ここにおける提案者は、講演大会において当該セッションの座長および副座長に指名されますので、ご了承ください。
- 1. 計測・制御・システム工学分野「攻めの操業を支えるシステムレジリエンスの最新動向」
- 提案者:藤井信忠(神戸大)、楢崎博司(神戸製鋼所)
- 製鉄業の複雑なサプライチェーンにおいて、余裕最小化と変動耐性最大化を両立する「攻めの操業」を実現するために、安定余裕評価、破綻リスク予測技術と、状況悪化時でもシステム全体動作の健全性を最大限維持するためのシステムレジリエンス操業技術を開発することが求められている。本討論会では、レジリエンスのシステムモデルを構築するとともに、自動化ではなく、安定逸脱過程における人間の介入判断を支援することを目的として発足した研究会の最新動向を共有すると共に、関連するトピックについて討論する。
- 2. 創形創質工学分野「鋼板成形の先進技術と課題」
- 提案者:桑原利彦(東京農工大)、早川邦夫(静岡大)
- 鋼板の成形技術の向上は日進月歩である。自動車車体の軽量化への要求に応えるべく高強度化した結果、スプリングバックや割れ予測の高精度化や金型の耐久性向上が喫緊の課題となっている。軟鋼板に対しては、車体形状の高意匠性が要求され、CAEによる高度な形状予測技術が求められている。本討論会では、鋼板の変形特性について最新データを概括するとともに、成形技術の最新動向と課題について討論し、今後の技術動向を展望する。
- 3.創形創質工学分野「輸送機器等に求められる偏肉管のニーズおよび製造・加工技術3」
- 提案者:桑原利彦(東京農工大)、古島剛(東大)
- 自動車等の輸送機器の更なる軽量化手法として、板のテーラードブランク同様に、鋼管部材においても不要な部分を減肉化した偏肉管が要望されている。また、管の2次加工で減肉する部分を厚くした管、管の接手部をあらかじめ補強した管など、輸送機器以外でも偏肉管の適用可能性は高い。本討論会では、偏肉管のニーズおよび造管技術、成形技術に関する講演を行う。
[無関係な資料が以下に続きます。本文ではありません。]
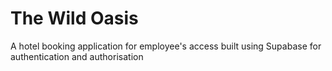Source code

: # The Wild Oasis

A hotel booking application for employee's access built using Supabase for authentication and authorisation

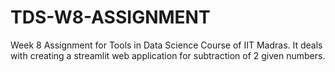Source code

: # TDS-W8-ASSIGNMENT
Week 8 Assignment for Tools in Data Science Course of IIT Madras. It deals with creating a streamlit web application for subtraction of 2 given numbers. 
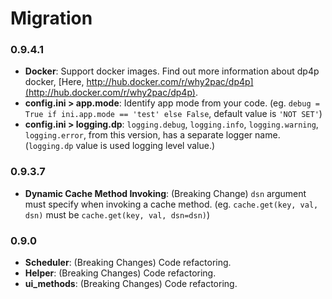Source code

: # Migration

### 0.9.4.1

* **Docker**: Support docker images. Find out more information about dp4p docker, [Here, http://hub.docker.com/r/why2pac/dp4p](http://hub.docker.com/r/why2pac/dp4p).
* **config.ini > app.mode**: Identify app mode from your code. (eg. `debug = True if ini.app.mode == 'test' else False`, default value is `'NOT SET'`)
* **config.ini > logging.dp**: `logging.debug`, `logging.info`, `logging.warning`, `logging.error`, from this version, has a separate logger name. (`logging.dp` value is used logging level value.) 

### 0.9.3.7

* **Dynamic Cache Method Invoking**: (Breaking Change) `dsn` argument must specify when invoking a cache method. (eg. `cache.get(key, val, dsn)` must be `cache.get(key, val, dsn=dsn)`)

### 0.9.0

* **Scheduler**: (Breaking Changes) Code refactoring.
* **Helper**: (Breaking Changes) Code refactoring.
* **ui_methods**: (Breaking Changes) Code refactoring.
- 4. 材料の組織と特性分野「微生物腐食の解明と診断・抑止技術の構築」
- 提案者:宮野泰征(秋田大)
- 微生物腐食については,発生メカニズムおよび原因となる微生物・作用などについても未解明の部分が多く、我々が取り組まなくてはいけない課題が山積している。微生物腐食を抑止・対策するための技術を構築には、材料研究からの貢献が大きく期待されている。本討論会では、材料工学、微生物学、環境科学などの諸学術領域から、微生物腐食の実証解明、金属/微生物の相互作用解明に関わる研究をご紹介頂き、活発な討論を行いたい。
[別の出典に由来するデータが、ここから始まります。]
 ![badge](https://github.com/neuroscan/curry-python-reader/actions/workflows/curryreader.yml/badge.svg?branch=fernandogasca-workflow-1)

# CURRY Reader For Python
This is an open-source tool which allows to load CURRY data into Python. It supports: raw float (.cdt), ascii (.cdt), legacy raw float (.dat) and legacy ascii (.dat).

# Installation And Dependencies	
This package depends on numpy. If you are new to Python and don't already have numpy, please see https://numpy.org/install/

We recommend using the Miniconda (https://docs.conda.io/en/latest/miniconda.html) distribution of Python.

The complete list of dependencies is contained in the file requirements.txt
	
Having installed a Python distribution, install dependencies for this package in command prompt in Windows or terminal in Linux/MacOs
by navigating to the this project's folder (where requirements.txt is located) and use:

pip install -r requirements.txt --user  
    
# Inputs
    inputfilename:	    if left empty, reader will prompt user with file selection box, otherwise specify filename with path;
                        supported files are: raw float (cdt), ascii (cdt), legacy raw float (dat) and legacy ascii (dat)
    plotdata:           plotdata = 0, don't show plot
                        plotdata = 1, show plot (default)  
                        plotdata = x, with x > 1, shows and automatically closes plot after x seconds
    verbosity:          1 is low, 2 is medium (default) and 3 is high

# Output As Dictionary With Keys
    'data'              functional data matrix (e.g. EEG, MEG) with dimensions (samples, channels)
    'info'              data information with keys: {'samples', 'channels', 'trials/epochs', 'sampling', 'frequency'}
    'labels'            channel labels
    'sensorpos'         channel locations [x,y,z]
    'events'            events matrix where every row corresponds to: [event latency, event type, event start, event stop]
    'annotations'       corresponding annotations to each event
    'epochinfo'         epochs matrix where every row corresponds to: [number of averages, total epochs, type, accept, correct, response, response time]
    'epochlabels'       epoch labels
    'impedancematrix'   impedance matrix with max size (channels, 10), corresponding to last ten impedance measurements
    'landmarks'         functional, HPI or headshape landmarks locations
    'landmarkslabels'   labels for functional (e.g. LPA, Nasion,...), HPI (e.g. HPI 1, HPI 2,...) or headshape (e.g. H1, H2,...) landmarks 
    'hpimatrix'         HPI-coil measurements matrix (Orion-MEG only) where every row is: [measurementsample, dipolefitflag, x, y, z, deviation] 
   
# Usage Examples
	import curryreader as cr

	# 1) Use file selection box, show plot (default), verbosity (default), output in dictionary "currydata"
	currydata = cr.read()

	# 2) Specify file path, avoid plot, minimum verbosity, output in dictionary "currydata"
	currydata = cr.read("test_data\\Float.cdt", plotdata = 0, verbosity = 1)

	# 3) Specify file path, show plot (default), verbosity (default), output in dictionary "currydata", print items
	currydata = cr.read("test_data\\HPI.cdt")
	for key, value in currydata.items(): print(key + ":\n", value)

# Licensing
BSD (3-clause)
- 5. 材料の組織と特性分野「塑性由来の破壊を理解する重要性および要求される解析技術」
- 提案者:小山元道(東北大)
- 鉄鋼材料の塑性変形挙動は未解明な点が多く、特に複雑組織を有する先進鉄鋼材料のミクロ塑性変形は最先端の研究トピックの一つである。この局所塑性ひずみ発達が変形後期まで継続されると、損傷が誘起され、“塑性由来”の破壊現象が発現する。より具体的には、微視組織由来の塑性ひずみが発達することで、局所応力上昇や破壊の起点となる組織形成が起こり、き裂が発生する。き裂発生後も、十分な延性を有する材料ではすぐには破断へ至らず、き裂先端の変形や複数き裂の合体などが塑性変形を伴って起こり、破断に至る過程が進行する。最終的な破断を考える上では、マクロな試験片形状の変化やき裂先端力学場の影響、および臨界損傷サイズ・き裂長さを評価する必要があり、力学的理解が特に重要となる。これら塑性由来の破壊現象およびその過程の理解は、いわゆる典型的な延性破壊以外にも金属疲労、水素脆化、青熱脆性など多岐にわたって重要視されている。本討論会では、“塑性”と“破壊”の学理を結びつけることの需要、およびこれを達成するために必要とされている解析技術の最新研究状況を共有し、塑性由来の破壊を理解する道筋を鉄鋼研究分野の共有財産として形成したい。